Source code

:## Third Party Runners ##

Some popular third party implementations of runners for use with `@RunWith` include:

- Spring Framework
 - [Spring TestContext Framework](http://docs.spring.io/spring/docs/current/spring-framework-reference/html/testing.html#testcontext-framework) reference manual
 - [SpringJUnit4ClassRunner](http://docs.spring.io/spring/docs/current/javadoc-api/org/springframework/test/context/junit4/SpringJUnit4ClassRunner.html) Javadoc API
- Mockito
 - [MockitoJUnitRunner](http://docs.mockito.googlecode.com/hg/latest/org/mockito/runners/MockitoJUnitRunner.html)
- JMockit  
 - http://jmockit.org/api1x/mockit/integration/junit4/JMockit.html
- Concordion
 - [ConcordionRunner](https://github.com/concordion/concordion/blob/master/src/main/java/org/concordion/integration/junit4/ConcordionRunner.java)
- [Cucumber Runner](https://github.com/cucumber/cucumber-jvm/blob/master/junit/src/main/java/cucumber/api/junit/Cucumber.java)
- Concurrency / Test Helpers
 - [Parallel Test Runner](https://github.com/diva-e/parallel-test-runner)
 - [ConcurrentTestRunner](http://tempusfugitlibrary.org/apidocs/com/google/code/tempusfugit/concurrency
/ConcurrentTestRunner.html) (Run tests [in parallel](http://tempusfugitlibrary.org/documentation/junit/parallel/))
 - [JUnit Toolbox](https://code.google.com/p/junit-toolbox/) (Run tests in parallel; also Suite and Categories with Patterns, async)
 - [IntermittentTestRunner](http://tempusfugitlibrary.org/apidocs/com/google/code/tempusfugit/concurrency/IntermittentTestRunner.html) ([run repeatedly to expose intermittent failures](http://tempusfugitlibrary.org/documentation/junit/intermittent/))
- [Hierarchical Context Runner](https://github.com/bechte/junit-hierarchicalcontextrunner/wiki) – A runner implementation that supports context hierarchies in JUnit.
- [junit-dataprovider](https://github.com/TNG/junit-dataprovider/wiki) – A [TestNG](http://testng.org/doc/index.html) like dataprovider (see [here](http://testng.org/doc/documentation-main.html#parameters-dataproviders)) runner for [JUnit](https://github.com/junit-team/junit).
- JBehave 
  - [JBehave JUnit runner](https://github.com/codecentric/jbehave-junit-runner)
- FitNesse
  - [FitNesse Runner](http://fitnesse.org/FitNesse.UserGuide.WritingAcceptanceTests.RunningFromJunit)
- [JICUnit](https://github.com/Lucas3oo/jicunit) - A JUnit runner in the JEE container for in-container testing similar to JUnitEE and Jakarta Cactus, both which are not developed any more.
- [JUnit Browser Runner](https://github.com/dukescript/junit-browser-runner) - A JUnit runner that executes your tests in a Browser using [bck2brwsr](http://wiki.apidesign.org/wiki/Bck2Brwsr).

* * *

Copy out every line of the data that includes the word "JBehave".

■ Result below:
- JBehave 
  - [JBehave JUnit runner](https://github.com/codecentric/jbehave-junit-runner)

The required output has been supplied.